By Carolina A. Miranda

It began with a prayer and ended with a loud clunk.

On Saturday afternoon, a group of about five dozen indigenous activists of all ages — children and elders included — gathered at Father Serra Park in downtown Los Angeles, just south of Olvera Street. As Tataviam/Chumash elder Alan Salazar burned sage and invoked the spirit of his ancestors, a group of young activists bound the nearby statue of Father Junipero Serra with ropes and tore him off his pedestal to chants of “Take it down! Take it down!”

After the statue flew off its pedestal, the crowd erupted with shouts and drumming.

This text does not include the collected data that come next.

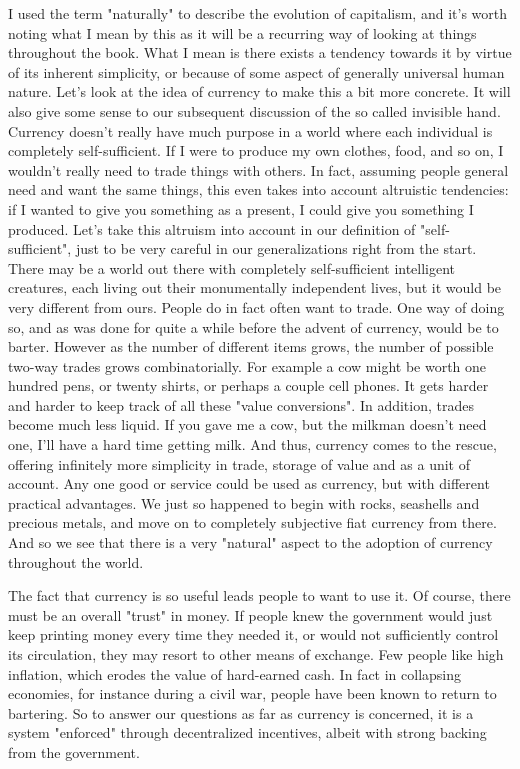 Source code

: \documentclass[12pt]{memoir}
\begin{document}
			I used the term "naturally" to describe the evolution of capitalism, and it's worth noting what I mean by this as it will be a recurring way of looking at things throughout the book. What I mean is 
			there exists a tendency towards it by virtue of its inherent simplicity, or because of some aspect of generally universal human nature. Let's look at the idea of currency to make this a bit more 
			concrete. It will also give some sense to our subsequent discussion of the so called invisible hand. Currency doesn't really have much purpose in a world where each individual is completely 
			self-sufficient. If I were to produce my own clothes, food, and so on, I wouldn't really need to trade things with others. In fact, assuming people general need and want the same things, this even takes 
			into account altruistic tendencies: if I wanted to give you something as a present, I could give you something I produced. Let's take this altruism into account in our definition of "self-sufficient", just to be 
			very careful in our generalizations right from the start. There may be a world out there with completely self-sufficient intelligent creatures, each living out their monumentally independent lives, but it 
			would be very different from ours. People do in fact often want to trade. One way of doing so, and as was done for quite a while before the advent of currency, would be to barter. However as the 
			number of different items grows, the number of possible two-way trades grows combinatorially. For example a cow might be worth one hundred pens, or twenty shirts, or perhaps a couple cell phones. It 
			gets harder and harder to keep track of all these "value conversions". In addition, trades become much less liquid. If you gave me a cow, but the milkman doesn't need one, I'll have a hard time getting milk. 
			And thus, currency comes to the rescue, offering infinitely more simplicity in trade, storage of value and as a unit of account. Any one good or service could be used as currency, but with different 
			practical advantages. We just so happened to begin with rocks, seashells and precious metals, and move on to completely subjective fiat currency from there. And so we see that there is a very "natural" aspect 
			to the adoption of currency throughout the world.\
			
			The fact that currency is so useful leads people to want to use it. Of course, there must be an overall "trust" in money. If people knew the government would just keep printing money every time they needed it, 
			or would not sufficiently control its circulation, they may resort to other means of exchange. Few people like high inflation, which erodes the value of hard-earned cash. In fact in collapsing economies, for instance 
			during a civil war, people have been known to return to bartering. So to answer our questions as far as currency is concerned, it is a system "enforced" through decentralized incentives, albeit with strong 
			backing from the government.\
			
\end{document}
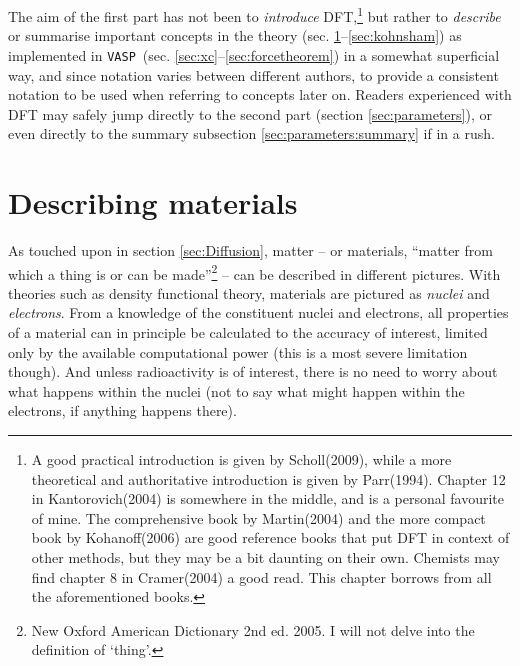 \documentclass[11pt,bibliography=totoc,index=totoc]{scrbook}   %
\newcommand{\vasp}{{\texttt{VASP}}} %
\begin{document}
The aim of the first part has not been to \emph{introduce} DFT,\footnote{
A good practical introduction is given by Scholl(2009)\cite{Scholl:2009}, while a more theoretical and authoritative introduction is given by Parr(1994)\cite{Parr:1994}.
Chapter 12 in Kantorovich(2004)\cite{Kantorovich:2004} is somewhere in the middle, and is a personal favourite of mine.
The comprehensive book by Martin(2004)\cite{Martin:2004} and the more compact book by Kohanoff(2006)\cite{Kohanoff:2006} are good reference books that put DFT in context of other methods, 
but they may be a bit daunting on their own.
Chemists may find chapter 8 in Cramer(2004)\cite{Cramer:2004} a good read.
This chapter borrows from all the aforementioned books.
}
but rather to \emph{describe} or summarise important concepts in the theory (sec. \ref{sec:materials}--\ref{sec:kohnsham}) as implemented in \vasp\ (sec. \ref{sec:xc}--\ref{sec:forcetheorem}) in a somewhat superficial way, 
and since notation varies between different authors, to provide a consistent notation to be used when referring to concepts later on. 
Readers experienced with DFT may safely jump directly to the second part (section \ref{sec:parameters}),
or even directly to the summary subsection \ref{sec:parameters:summary} if in a rush. 



%
\section{Describing materials}\label{sec:materials}
%


As touched upon in section \ref{sec:Diffusion}, matter – or materials, ``matter from which a thing is or can be made''\footnote{New Oxford American Dictionary 2nd ed. 2005. I will not delve into the definition of `thing'.} – can be described in different pictures. 
With theories such as density functional theory, materials are pictured as \emph{nuclei} and \emph{electrons}. %
From a knowledge of the constituent nuclei and electrons, all properties of a material can in principle be calculated to the accuracy of interest, limited only by the available computational power (this is a most severe limitation though).
And unless radioactivity is of interest, there is no need to worry about what happens within the nuclei (not to say what might happen within the electrons, if anything happens there).
\end{document}
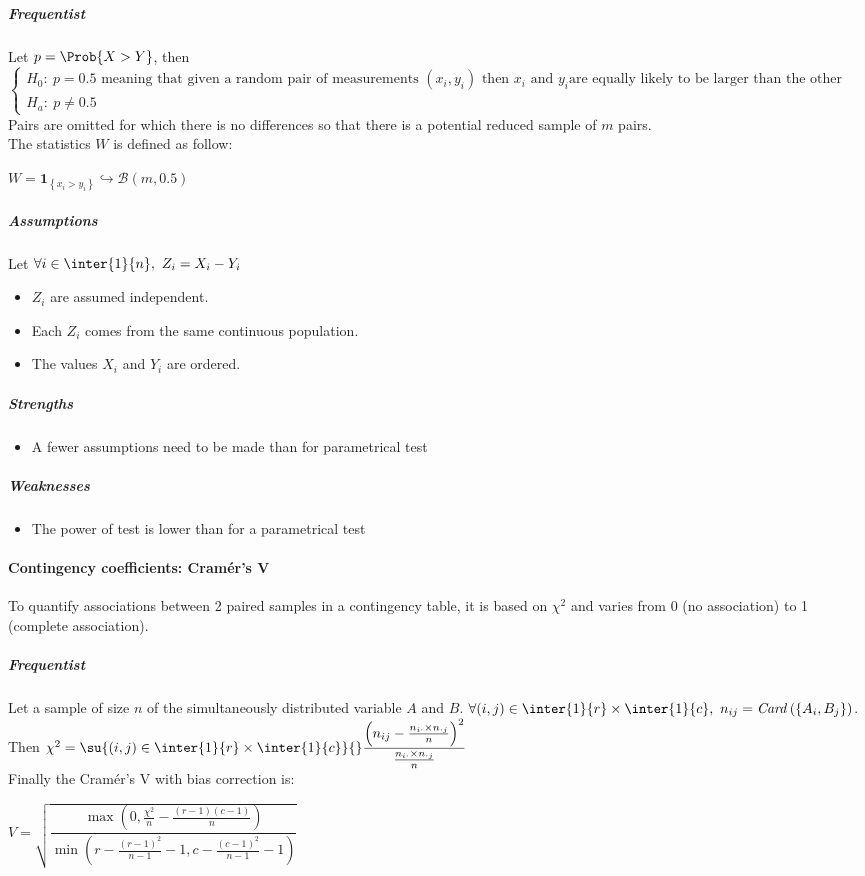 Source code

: \subparagraph{Frequentist}
Let $p=\Prob{X>Y}$, then
$\begin{cases}
    H_{0}:~p=0.5\text{ meaning that given a random pair of measurements }(x_{i}, y_{i})
    \text{ then }x_{i}\text{ and }y_{i}\text{are equally likely to be larger than the
    other}\\
    H_{a}:~p\neq 0.5
\end{cases}$
Pairs are omitted for which there is no differences so that there is a potential reduced
sample of $m$ pairs.\\
The statistics $W$ is defined as follow:
\begin{center}
    $W = \mathbf{1}_{\left\{x_{i} > y_{i}\right\}} \hookrightarrow \mathcal{B}(m, 0.5)$
\end{center}

\subparagraph{Assumptions}
Let $\forall i\in\inter{1}{n},~Z_{i} = X_{i} - Y_{i}$

\begin{itemize}
    \item $Z_{i}$ are assumed independent.
    \item Each $Z_{i}$ comes from the same continuous population.
    \item The values $X_{i}$ and $Y_{i}$ are ordered.
\end{itemize}

\subparagraph{Strengths}
\begin{itemize}
    \item A fewer assumptions need to be made than for parametrical test
\end{itemize}

\subparagraph{Weaknesses}
\begin{itemize}
    \item The power of test is lower than for a parametrical test
\end{itemize}



\paragraph{Contingency coefficients: Cramér's V}
To quantify associations between 2 paired samples in a contingency table, it is based
on $\chi^{2}$ and varies from 0 (no association) to 1 (complete association).
\subparagraph{Frequentist}
Let a sample of size $n$ of the simultaneously distributed variable $A$ and $B$.
$\forall (i,j)\in\inter{1}{r}\times\inter{1}{c},~n_{ij} = \text{\emph{Card}}\left(
\left\{A_{i},B_{j}\right\}\right)$.
Then $\chi^{2} = \su{(i,j)\in\inter{1}{r}\times\inter{1}{c}}{}\dfrac{\left(n_{ij} - \frac{
n_{i\cdot}\times n_{\cdot j}}{n}\right)^{2}}{\frac{n_{i\cdot}\times n_{\cdot j}}{n}}$\\
Finally the Cramér's V with bias correction is: 
\begin{center}
    $V = \sqrt{\dfrac{\max\left(0, \frac{\chi^{2}}{n} - \frac{(r-1)(c-1)}{n}\right)}{\min\left(r-\frac{(r-1)^{2}}{n-1}-1, c-\frac{(c-1)^{2}}{n-1}-1\right)}}$
\end{center}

Statues of Serra, the 18th century Franciscan friar who served as principal architect of the California mission system during the era of Spanish colonization, have long been a flashpoint among indigenous activists. The mission system was designed to convert and acculturate the Native population to Catholicism and European culture, and this was done by confining them to missions up and down the coast. Natives who tried to escape were captured. Those who disobeyed were beaten. Indigenous beliefs and customs were banned.

Nonetheless, the Catholic Church — quite controversially — canonized Serra in 2015.